Сердце Брайана растаяло. Больше он никогда не говорил о том, что стыдится маленькой сестры.
Энн-Мари очень рано самостоятельно приучилась к горшку, и тогда Ли напомнил мне:
– А я говорил. Это наш подарок.
К тому времени, как дочка пошла в детский сад, я с облегчением обнаружила, что зря переживала о том, что буду самой старшей мамой в ее группе. Несколько мам были одного со мной возраста. Да и времени, чтобы переживать о возрасте, у нас совсем не было. Следующие несколько лет мы с Ли были заняты тем, что возили Энн-Мари на тренировки по софтболу, уроки флейты и вокала, школьные мероприятия и ночевки у ее друзей.
В эти годы я начала видеть положительные стороны того, что мы – зрелые родители. Когда пятилетняя Энн-Мари предложила понести в церковь две сумки – свою и мою, большую и тяжелую, я не стала спорить. И не переживала, когда в пятом классе она захотела надеть в школу мою одежду. У нас на попечении оказалась вольная душа, и наш жизненный опыт помог не мешать дочке быть собой, а многие молодые родители подобного бы не потерпели.
Самое чудесное было то, что Энн-Мари не считала нас пожилыми. Она ни разу не говорила про наш возраст, и мы тоже. Мне казалось странным, что раньше я верила в то, что мамам и папам в возрасте тяжело дается родительство. Мы с мужем прекрасно со всем справились.
В тот июньский день, когда отец вел Энн-Мари к алтарю в церкви, я почувствовала укол грусти. Теперь наши с ней отношения изменятся. Но Ли с прежней искоркой в глазах утешил меня:
– Она была нашей двадцать восемь лет.
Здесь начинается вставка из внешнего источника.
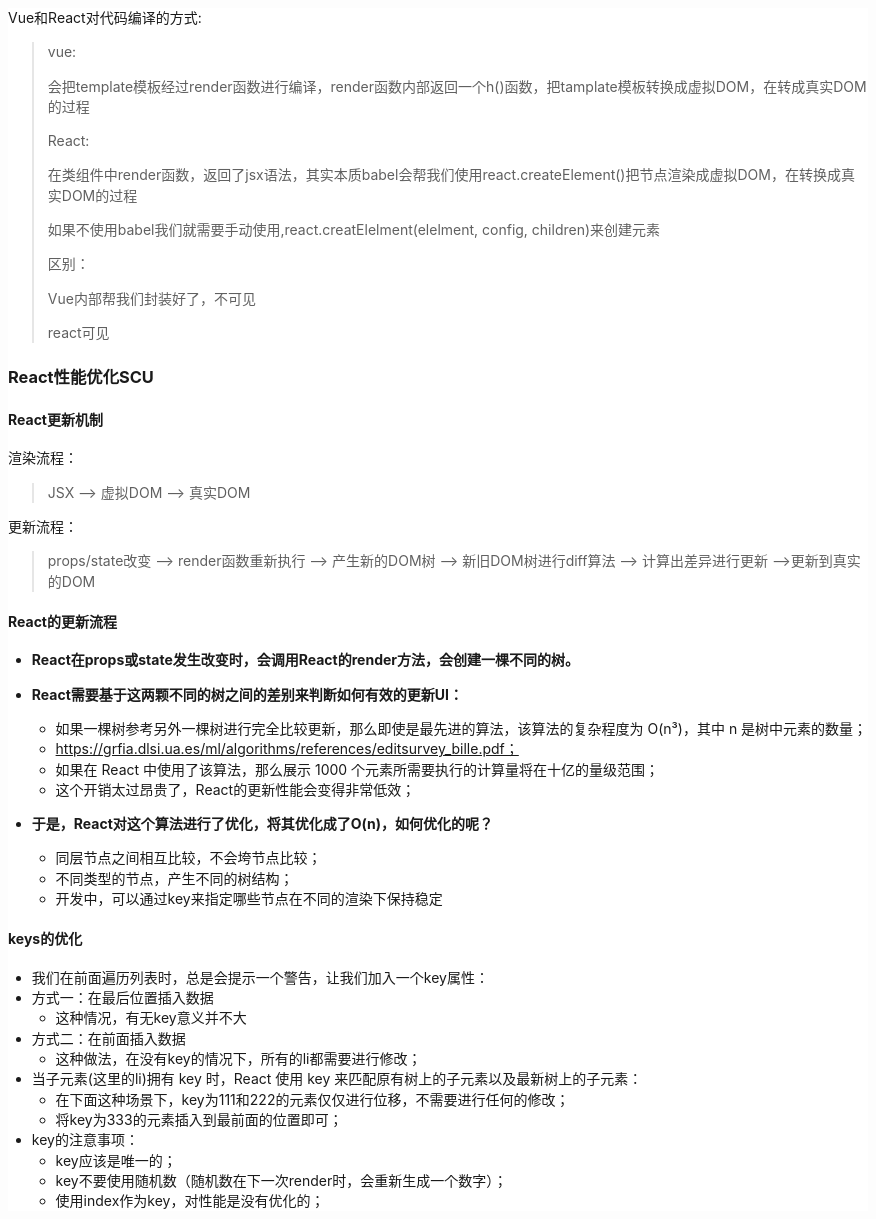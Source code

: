 

Vue和React对代码编译的方式:

> vue:
>
> 会把template模板经过render函数进行编译，render函数内部返回一个h()函数，把tamplate模板转换成虚拟DOM，在转成真实DOM的过程
>
> React:
>
> 在类组件中render函数，返回了jsx语法，其实本质babel会帮我们使用react.createElement()把节点渲染成虚拟DOM，在转换成真实DOM的过程
>
> 如果不使用babel我们就需要手动使用,react.creatElelment(elelment, config, children)来创建元素
>
> 区别：
>
> Vue内部帮我们封装好了，不可见
>
> react可见

### React性能优化SCU

#### React更新机制

渲染流程：

>  JSX  --> 虚拟DOM --> 真实DOM

更新流程：

> props/state改变 --> render函数重新执行 --> 产生新的DOM树 --> 新旧DOM树进行diff算法 --> 计算出差异进行更新 -->更新到真实的DOM 

#### React的更新流程

- **React在props或state发生改变时，会调用React的render方法，会创建一棵不同的树。**

- **React需要基于这两颗不同的树之间的差别来判断如何有效的更新UI：**
  - 如果一棵树参考另外一棵树进行完全比较更新，那么即使是最先进的算法，该算法的复杂程度为 O(n³)，其中 n 是树中元素的数量；
  - https://grfia.dlsi.ua.es/ml/algorithms/references/editsurvey_bille.pdf；
  - 如果在 React 中使用了该算法，那么展示 1000 个元素所需要执行的计算量将在十亿的量级范围；
  - 这个开销太过昂贵了，React的更新性能会变得非常低效；
- **于是，React对这个算法进行了优化，将其优化成了O(n)，如何优化的呢？**
  - 同层节点之间相互比较，不会垮节点比较；
  - 不同类型的节点，产生不同的树结构；
  - 开发中，可以通过key来指定哪些节点在不同的渲染下保持稳定

#### keys的优化

- 我们在前面遍历列表时，总是会提示一个警告，让我们加入一个key属性：
- 方式一：在最后位置插入数据
  - 这种情况，有无key意义并不大
- 方式二：在前面插入数据
  - 这种做法，在没有key的情况下，所有的li都需要进行修改；
- 当子元素(这里的li)拥有 key 时，React 使用 key 来匹配原有树上的子元素以及最新树上的子元素：
  - 在下面这种场景下，key为111和222的元素仅仅进行位移，不需要进行任何的修改；
  - 将key为333的元素插入到最前面的位置即可；
- key的注意事项：
  - key应该是唯一的；
  -  key不要使用随机数（随机数在下一次render时，会重新生成一个数字）；
  - 使用index作为key，对性能是没有优化的；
Мы не заслуживали такого подарка. Наверное, Господь просто щедр к нам.
Я согласилась. Спасибо Богу за наш подарок.
Искатель кладов
– Вот, пожалуйста, – объявила координатор аукциона. – Все в этом контейнере теперь ваше, и вы должны это отсюда вывезти.
Она посмотрела на наш внедорожник, потом снова на грузовой контейнер.
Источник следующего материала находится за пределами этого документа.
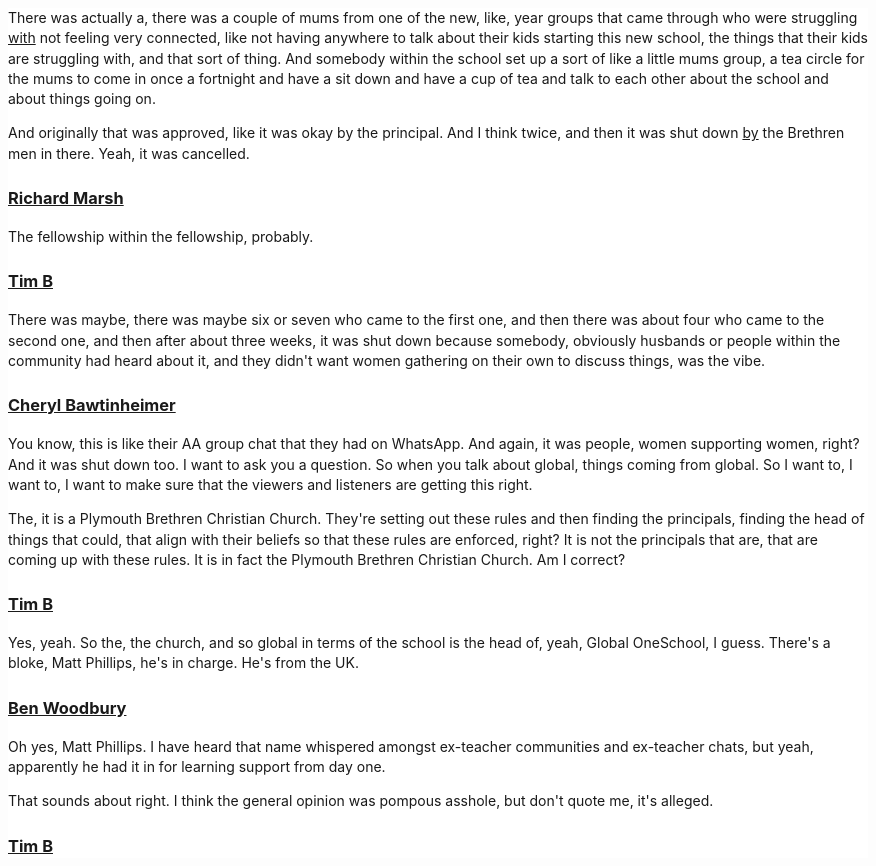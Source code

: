 There was actually a, there was a couple of mums from one of the new, like, year groups that came through who were struggling [with](https://www.youtube.com/watch?v=GyodryYhHRg&t=3694s) not feeling very connected, like not having anywhere to talk about their kids starting this new school, the things that their kids are struggling with, and that sort of thing. And somebody within the school set up a sort of like a little mums group, a tea circle for the mums to come in once a fortnight and have a sit down and have a cup of tea and talk to each other about the school and about things going on.

And originally that was approved, like it was okay by the principal. And I think twice, and then it was shut down [by](https://www.youtube.com/watch?v=GyodryYhHRg&t=3724s) the Brethren men in there. Yeah, it was cancelled.

### [**Richard Marsh**](https://www.google.com/search?q=https://www.youtube.com/watch?v%3DGyodryYhHRg%26t%3D3728s)

The fellowship within the fellowship, probably. 

### [**Tim B**](https://www.youtube.com/watch?v=GyodryYhHRg&t=3738s)

There was maybe, there was maybe six or seven who came to the first one, and then there was about four who came to the second one, and then after about three weeks, it was shut down because somebody, obviously husbands or people within the community had heard about it, and they didn't want women gathering on their own to discuss things, was the vibe.

### [**Cheryl Bawtinheimer**](https://www.youtube.com/watch?v=GyodryYhHRg&t=3757s)

You know, this is like their AA group chat that they had on WhatsApp. And again, it was people, women supporting women, right? And it was shut down too. I want to ask you a question. So when you talk about global, things coming from global. So I want to, I want to, I want to make sure that the viewers and listeners are getting this right.

The, it is a Plymouth Brethren Christian Church. They're setting out these rules and then finding the principals, finding the head of things that could, that align with their beliefs so that these rules are enforced, right? It is not the principals that are, that are coming up with these rules. It is in fact the Plymouth Brethren Christian Church. Am I correct?

### [**Tim B**](https://www.youtube.com/watch?v=GyodryYhHRg&t=3798s)

Yes, yeah. So the, the church, and so global in terms of the school is the head of, yeah, Global OneSchool, I guess. There's a bloke, Matt Phillips, he's in charge. He's from the UK.

### [**Ben Woodbury**](https://www.youtube.com/watch?v=GyodryYhHRg&t=3813s)

Oh yes, Matt Phillips. I have heard that name whispered amongst ex-teacher communities and ex-teacher chats, but yeah, apparently he had it in for learning support from day one.

That sounds about right. I think the general opinion was pompous asshole, but don't quote me, it's alleged.

### [**Tim B**](https://www.youtube.com/watch?v=GyodryYhHRg&t=3834s)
– Надеюсь, поместится, – сказала женщина с некоторым сомнением.
Я посмотрела на весь этот хлам и подумала: «Надеюсь, что нет».
Что произошло? Вроде бы совсем недавно у нас с мужем было собственное агентство недвижимости и мы процветали. А потом рынок рухнул, и нам пришлось искать новые способы заработать. Джефф решил попытать удачу и сделать ставку на аукционе, где распродавали имущество общественного колледжа. Он собирался перепродать эти вещи, чтобы заработать.
И вот я стою у грузового контейнера, забитого старым, вонючим, грязным хламом, и не знаю, за что взяться. Во мне закипает злость на мужа. О чем он только думал? Что нам делать теперь с этим хламом, которому место на помойке? Нас облапошили! Мы заплатили колледжу одиннадцать долларов за честь вывезти их мусор! Муж, как будто прочитав мои мысли, начал молча грузить наш новообретенный «клад» в машину.